• [What you are asked to do]
Go line by line through the records and tally those that include "pour". Respond with the tally only.
-----
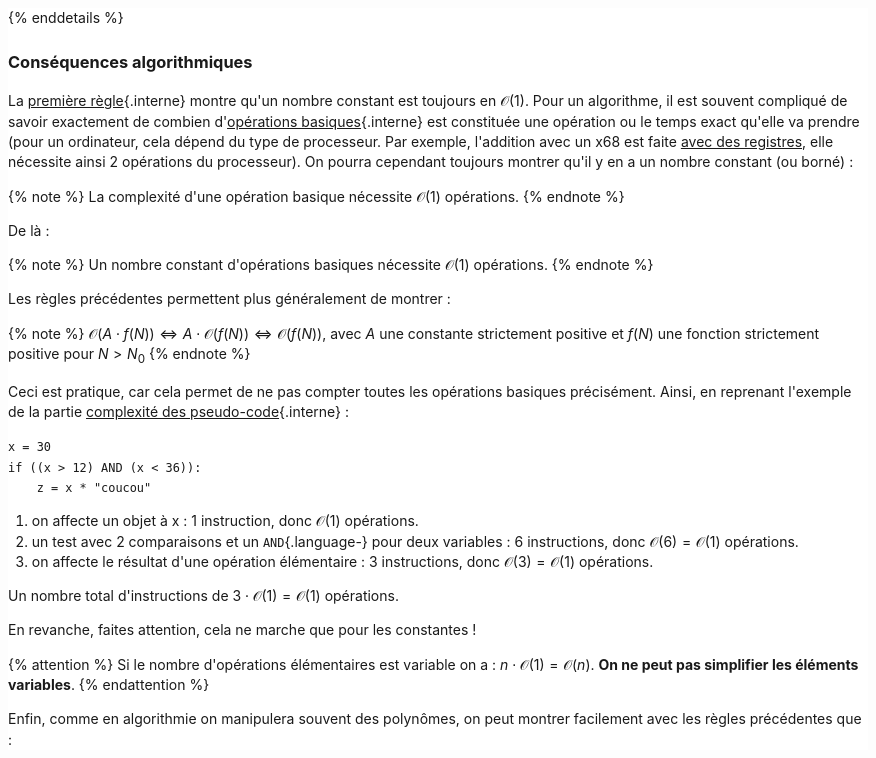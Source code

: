 {% enddetails %}

### Conséquences algorithmiques

La [première règle](./#OA1){.interne} montre qu'un nombre constant est toujours en $\mathcal{O}(1)$. Pour un algorithme, il est souvent compliqué de savoir exactement de combien d'[opérations basiques](../pseudo-code#instruction-basique){.interne} est constituée une opération ou le temps exact qu'elle va prendre (pour un ordinateur, cela dépend du type de processeur. Par exemple, l'addition avec un x68 est faite [avec des registres](https://ensiwiki.ensimag.fr/index.php?title=Constructions_de_base_en_assembleur_x86), elle nécessite ainsi 2 opérations du processeur). On pourra cependant toujours montrer qu'il y en a un nombre constant (ou borné) :

{% note %}
La complexité d'une opération basique nécessite $\mathcal{O}(1)$ opérations.
{% endnote %}

De là :

{% note %}
Un nombre constant d'opérations basiques nécessite $\mathcal{O}(1)$ opérations.
{% endnote %}

Les règles précédentes permettent plus généralement de montrer :

{% note %}
$\mathcal{O}(A \cdot f(N)) \Leftrightarrow A \cdot \mathcal{O}(f(N)) \Leftrightarrow \mathcal{O}(f(N))$, avec $A$ une constante strictement positive et $f(N)$ une fonction strictement positive pour $N > N_0$
{% endnote %}

Ceci est pratique, car cela permet de ne pas compter toutes les opérations basiques précisément. Ainsi, en reprenant l'exemple de la partie [complexité des pseudo-code](../pseudo-code#complexité){.interne} :

```text#
x = 30
if ((x > 12) AND (x < 36)):
    z = x * "coucou"
```

1. on affecte un objet à x : 1 instruction, donc $\mathcal{O}(1)$ opérations.
2. un test avec 2 comparaisons et un `AND`{.language-} pour deux variables : 6 instructions, donc $\mathcal{O}(6) = \mathcal{O}(1)$ opérations.
3. on affecte le résultat d'une opération élémentaire : 3 instructions, donc $\mathcal{O}(3) = \mathcal{O}(1)$ opérations.

Un nombre total d'instructions de $3 \cdot \mathcal{O}(1) = \mathcal{O}(1)$ opérations.

En revanche, faites attention, cela ne marche que pour les constantes !

{% attention %}
Si le nombre d'opérations élémentaires est variable on a : $n \cdot \mathcal{O}(1) = \mathcal{O}(n)$. **On ne peut pas simplifier les éléments variables**.
{% endattention %}

Enfin, comme en algorithmie on manipulera souvent des polynômes, on peut montrer facilement avec les règles précédentes que :
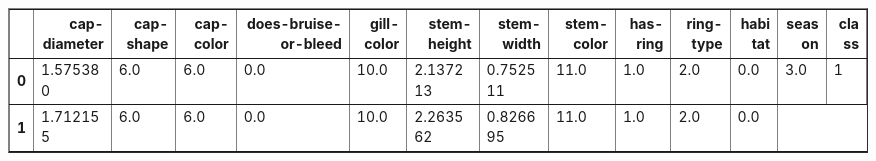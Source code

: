 


<div>
<style scoped>
    .dataframe tbody tr th:only-of-type {
        vertical-align: middle;
    }

    .dataframe tbody tr th {
        vertical-align: top;
    }

    .dataframe thead th {
        text-align: right;
    }
</style>
<table border="1" class="dataframe">
  <thead>
    <tr style="text-align: right;">
      <th></th>
      <th>cap-diameter</th>
      <th>cap-shape</th>
      <th>cap-color</th>
      <th>does-bruise-or-bleed</th>
      <th>gill-color</th>
      <th>stem-height</th>
      <th>stem-width</th>
      <th>stem-color</th>
      <th>has-ring</th>
      <th>ring-type</th>
      <th>habitat</th>
      <th>season</th>
      <th>class</th>
    </tr>
  </thead>
  <tbody>
    <tr>
      <th>0</th>
      <td>1.575380</td>
      <td>6.0</td>
      <td>6.0</td>
      <td>0.0</td>
      <td>10.0</td>
      <td>2.137213</td>
      <td>0.752511</td>
      <td>11.0</td>
      <td>1.0</td>
      <td>2.0</td>
      <td>0.0</td>
      <td>3.0</td>
      <td>1</td>
    </tr>
    <tr>
      <th>1</th>
      <td>1.712155</td>
      <td>6.0</td>
      <td>6.0</td>
      <td>0.0</td>
      <td>10.0</td>
      <td>2.263562</td>
      <td>0.826695</td>
      <td>11.0</td>
      <td>1.0</td>
      <td>2.0</td>
      <td>0.0</td>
-----
• [Task result]
4